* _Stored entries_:

=-=-=-=-=

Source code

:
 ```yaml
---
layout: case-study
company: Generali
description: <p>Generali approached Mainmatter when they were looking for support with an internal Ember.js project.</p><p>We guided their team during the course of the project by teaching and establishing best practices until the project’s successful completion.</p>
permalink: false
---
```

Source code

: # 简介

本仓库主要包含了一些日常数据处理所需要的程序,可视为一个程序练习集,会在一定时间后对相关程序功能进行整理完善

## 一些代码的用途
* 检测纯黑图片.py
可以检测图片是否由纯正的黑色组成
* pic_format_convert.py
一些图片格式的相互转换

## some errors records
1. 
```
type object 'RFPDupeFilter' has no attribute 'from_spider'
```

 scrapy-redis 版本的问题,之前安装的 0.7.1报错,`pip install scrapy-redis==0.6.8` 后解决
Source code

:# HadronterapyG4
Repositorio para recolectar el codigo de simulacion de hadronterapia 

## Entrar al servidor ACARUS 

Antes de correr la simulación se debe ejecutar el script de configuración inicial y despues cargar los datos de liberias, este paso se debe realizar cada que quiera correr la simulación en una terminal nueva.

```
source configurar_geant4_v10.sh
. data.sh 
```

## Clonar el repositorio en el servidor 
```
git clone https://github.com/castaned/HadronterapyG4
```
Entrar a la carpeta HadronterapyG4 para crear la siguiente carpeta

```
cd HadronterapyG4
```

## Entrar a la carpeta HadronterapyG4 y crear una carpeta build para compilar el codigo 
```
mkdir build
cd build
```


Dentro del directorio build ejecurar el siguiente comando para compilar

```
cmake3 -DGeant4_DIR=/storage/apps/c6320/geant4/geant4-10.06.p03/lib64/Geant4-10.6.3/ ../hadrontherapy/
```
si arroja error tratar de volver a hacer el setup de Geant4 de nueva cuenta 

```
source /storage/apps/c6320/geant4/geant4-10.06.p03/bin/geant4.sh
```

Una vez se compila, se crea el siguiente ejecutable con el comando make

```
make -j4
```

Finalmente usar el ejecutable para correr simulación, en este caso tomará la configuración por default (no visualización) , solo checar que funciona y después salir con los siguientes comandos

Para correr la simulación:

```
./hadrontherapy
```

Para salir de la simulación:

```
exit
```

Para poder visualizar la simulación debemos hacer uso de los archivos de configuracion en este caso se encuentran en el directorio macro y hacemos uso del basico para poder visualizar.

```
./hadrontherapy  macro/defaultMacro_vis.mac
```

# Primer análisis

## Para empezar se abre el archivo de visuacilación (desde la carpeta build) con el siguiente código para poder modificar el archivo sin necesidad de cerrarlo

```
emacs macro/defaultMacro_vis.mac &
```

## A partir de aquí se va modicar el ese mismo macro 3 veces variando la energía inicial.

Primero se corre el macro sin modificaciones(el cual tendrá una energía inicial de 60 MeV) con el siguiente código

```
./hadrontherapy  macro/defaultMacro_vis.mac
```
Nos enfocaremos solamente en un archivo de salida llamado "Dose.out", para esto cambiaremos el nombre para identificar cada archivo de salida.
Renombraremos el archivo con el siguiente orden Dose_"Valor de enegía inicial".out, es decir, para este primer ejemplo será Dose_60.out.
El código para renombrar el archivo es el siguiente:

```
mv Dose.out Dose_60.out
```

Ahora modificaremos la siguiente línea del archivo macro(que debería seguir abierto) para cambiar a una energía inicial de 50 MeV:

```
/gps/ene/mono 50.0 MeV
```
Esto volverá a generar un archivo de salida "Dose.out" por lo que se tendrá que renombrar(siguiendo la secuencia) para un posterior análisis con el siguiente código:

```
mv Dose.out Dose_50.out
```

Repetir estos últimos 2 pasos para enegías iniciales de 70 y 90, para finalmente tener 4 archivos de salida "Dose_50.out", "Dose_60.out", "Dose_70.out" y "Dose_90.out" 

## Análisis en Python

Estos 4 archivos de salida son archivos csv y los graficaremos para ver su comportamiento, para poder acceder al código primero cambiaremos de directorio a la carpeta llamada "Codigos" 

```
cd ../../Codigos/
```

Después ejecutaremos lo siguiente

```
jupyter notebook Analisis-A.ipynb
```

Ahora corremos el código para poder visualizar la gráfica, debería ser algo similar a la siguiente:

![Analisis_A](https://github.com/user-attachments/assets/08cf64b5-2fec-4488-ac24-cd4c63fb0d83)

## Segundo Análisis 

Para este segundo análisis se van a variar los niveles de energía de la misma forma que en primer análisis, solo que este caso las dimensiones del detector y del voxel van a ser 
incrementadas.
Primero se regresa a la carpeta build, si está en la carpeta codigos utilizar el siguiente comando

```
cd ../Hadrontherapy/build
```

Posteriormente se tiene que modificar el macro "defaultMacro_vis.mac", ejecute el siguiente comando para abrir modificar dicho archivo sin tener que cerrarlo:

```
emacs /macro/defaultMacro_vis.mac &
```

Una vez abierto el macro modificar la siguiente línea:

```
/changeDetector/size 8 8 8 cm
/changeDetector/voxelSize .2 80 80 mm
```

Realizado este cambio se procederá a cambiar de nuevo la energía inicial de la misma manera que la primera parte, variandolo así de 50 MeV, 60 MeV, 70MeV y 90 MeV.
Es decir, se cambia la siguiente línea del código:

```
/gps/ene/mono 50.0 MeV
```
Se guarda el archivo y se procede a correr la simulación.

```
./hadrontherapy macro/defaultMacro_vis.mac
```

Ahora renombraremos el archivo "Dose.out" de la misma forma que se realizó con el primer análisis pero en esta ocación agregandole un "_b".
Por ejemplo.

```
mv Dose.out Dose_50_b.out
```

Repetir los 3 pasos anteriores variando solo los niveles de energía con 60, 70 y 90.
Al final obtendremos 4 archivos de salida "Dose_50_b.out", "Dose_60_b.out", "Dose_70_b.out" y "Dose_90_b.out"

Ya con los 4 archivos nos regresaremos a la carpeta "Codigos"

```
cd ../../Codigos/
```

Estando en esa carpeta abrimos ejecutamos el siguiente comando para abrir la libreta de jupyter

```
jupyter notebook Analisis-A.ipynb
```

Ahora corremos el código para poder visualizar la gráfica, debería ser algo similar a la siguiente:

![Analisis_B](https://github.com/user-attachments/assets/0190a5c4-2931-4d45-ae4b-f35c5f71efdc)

=-=-=-=-=

* _Your assignment_:
I need each line of the entries that holds the string "caso" located and copied.

* _Expected answer_:
Finalmente usar el ejecutable para correr simulación, en este caso tomará la configuración por default (no visualización) , solo checar que funciona y después salir con los siguientes comandos
Para poder visualizar la simulación debemos hacer uso de los archivos de configuracion en este caso se encuentran en el directorio macro y hacemos uso del basico para poder visualizar.
Para este segundo análisis se van a variar los niveles de energía de la misma forma que en primer análisis, solo que este caso las dimensiones del detector y del voxel van a ser 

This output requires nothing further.